Nos 6ème et 7ème étape du projet nous emmènent sur les routes d’Israël et de Palestine, cette région du moyen orient si souvent présente dans l’actualité internationale et dans les débats de comptoirs depuis des décennies. Un voyage très attendu, à la fois excitant et angoissant, et des montagnes russes d’émotions pour chacun d’entre nous.
Contexte historique
Au cours de l’Histoire, la Palestine a vu ses frontières autant que ses occupants se modifier. Aujourd’hui, ce sont les peuples ancestraux, Juifs et Arabes chrétiens et musulmans, qui réclament leur filiation à ces terres.
Fin des années 1800, la Palestine est alors sous occupation ottomane. En Europe, la communauté juive, déjà victime de discriminations et persécutions, exprime de plus en plus son désir d’un Etat Juif comme refuge pour les minorités juives opprimées et d’un retour en « Terre d’Israël », seul vestige de son héritage. Entre 1880 et 1890, près de 30 000 Juifs d’Europe de l’Est s’installent en Palestine, fuyant pogroms et lois antisémites. C’est le premier « Aliyah », littéralement « retour à la terre » en hébreu.
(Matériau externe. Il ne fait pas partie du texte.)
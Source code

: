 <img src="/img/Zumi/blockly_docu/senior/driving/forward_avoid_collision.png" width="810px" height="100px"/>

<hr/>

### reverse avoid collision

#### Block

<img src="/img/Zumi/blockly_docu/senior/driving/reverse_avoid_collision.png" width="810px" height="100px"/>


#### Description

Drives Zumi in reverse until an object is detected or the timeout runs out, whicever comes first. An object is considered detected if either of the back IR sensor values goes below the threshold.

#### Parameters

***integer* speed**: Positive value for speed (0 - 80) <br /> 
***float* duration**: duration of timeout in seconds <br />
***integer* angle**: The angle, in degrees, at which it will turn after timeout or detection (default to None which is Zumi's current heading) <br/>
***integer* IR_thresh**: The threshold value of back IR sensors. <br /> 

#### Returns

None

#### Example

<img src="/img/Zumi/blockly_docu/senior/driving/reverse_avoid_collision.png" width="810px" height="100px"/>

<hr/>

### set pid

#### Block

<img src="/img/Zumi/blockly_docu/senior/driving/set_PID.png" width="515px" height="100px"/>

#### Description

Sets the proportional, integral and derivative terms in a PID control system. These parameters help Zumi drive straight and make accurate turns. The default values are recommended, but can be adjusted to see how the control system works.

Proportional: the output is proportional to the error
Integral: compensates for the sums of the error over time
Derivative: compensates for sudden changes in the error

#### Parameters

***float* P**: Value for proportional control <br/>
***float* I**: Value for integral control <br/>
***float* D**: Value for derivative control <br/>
Ce mouvement de retour en Palestine, encensé par Théodor Herzl, prend alors le nom de « sionisme ». Ainsi, le sionisme se constitue en lobby de la cause juive sur la scène politique européenne, notamment à la suite des événements de l’Affaire Dreyfus qui déchiraient la population française.
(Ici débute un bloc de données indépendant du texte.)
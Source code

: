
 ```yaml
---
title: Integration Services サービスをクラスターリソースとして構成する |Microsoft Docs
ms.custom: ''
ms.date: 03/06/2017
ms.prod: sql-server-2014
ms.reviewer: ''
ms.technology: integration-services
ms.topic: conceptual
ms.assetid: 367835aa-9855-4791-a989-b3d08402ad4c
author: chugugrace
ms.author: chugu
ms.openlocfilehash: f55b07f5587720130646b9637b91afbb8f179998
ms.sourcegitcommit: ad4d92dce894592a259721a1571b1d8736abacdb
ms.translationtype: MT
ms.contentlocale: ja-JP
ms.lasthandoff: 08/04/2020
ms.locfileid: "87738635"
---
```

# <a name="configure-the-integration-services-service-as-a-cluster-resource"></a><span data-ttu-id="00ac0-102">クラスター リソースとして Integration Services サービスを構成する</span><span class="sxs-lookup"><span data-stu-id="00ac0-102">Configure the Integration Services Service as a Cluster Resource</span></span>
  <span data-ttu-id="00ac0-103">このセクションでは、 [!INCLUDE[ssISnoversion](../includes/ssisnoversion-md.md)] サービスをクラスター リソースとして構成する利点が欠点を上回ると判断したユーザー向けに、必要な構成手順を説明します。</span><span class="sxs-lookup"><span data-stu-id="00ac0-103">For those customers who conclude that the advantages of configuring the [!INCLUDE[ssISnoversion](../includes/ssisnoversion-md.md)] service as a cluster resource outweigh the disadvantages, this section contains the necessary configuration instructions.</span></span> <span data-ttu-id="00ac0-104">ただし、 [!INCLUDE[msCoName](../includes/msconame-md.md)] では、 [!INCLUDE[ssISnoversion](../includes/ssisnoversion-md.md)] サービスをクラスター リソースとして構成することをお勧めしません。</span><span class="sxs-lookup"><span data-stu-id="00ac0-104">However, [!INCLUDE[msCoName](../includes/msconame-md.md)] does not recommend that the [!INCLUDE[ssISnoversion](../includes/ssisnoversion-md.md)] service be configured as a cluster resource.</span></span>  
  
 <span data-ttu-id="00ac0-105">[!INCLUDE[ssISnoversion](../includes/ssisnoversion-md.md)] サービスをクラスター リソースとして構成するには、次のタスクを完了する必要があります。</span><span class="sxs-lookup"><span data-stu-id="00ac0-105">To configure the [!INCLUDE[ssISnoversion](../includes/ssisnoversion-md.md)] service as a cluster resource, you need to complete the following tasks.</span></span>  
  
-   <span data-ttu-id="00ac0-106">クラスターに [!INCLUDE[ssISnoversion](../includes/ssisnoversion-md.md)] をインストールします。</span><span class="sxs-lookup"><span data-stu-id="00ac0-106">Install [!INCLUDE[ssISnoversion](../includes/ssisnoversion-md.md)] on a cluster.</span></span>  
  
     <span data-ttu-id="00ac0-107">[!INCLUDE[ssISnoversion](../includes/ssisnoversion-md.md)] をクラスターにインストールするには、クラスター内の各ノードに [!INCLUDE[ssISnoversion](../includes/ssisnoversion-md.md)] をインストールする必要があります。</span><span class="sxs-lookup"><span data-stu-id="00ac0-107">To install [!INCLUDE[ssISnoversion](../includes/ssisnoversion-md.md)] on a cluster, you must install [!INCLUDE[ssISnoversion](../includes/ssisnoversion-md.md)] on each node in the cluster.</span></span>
Au même moment, en Palestine, deux tiers de la population arabe est alors analphabète et n’a donc qu’un accès très limité à la communication faite par les journaux pan arabique et nationalistes dénonçant les tractations entre le mouvement sioniste et les puissances coloniales européennes. En 1901, le Fond National Juif est créé pour financer l’acquisition de terres en Palestine. Néanmoins, face au refus du pouvoir ottoman de créer un foyer national juif en Palestine, Herzl se console, deux ans plus tard, avec une proposition britannique d’établissement en Ouganda (actuel Kenya). De ce débat sur la question Ougandaise, se dégage une faction territorialiste qui, à la différence des sionistes, souhaite un territoire, quel qu’il soit, sur lequel implanter. Refusant d’abandonner le rêve Israélien, le mouvement se déchire. Toutefois, le sionisme essuie bon nombre de critiques notamment de la part de juifs religieux messianiques qui attendent la venue du messie pour entamer le retour en Terre Sainte et s’opposent ainsi à la politique de prise en main du destin Juif initié par Herzl. A la veille de la Première Guerre Mondiale, on compte déjà plus de 80 000 Juifs en Palestine.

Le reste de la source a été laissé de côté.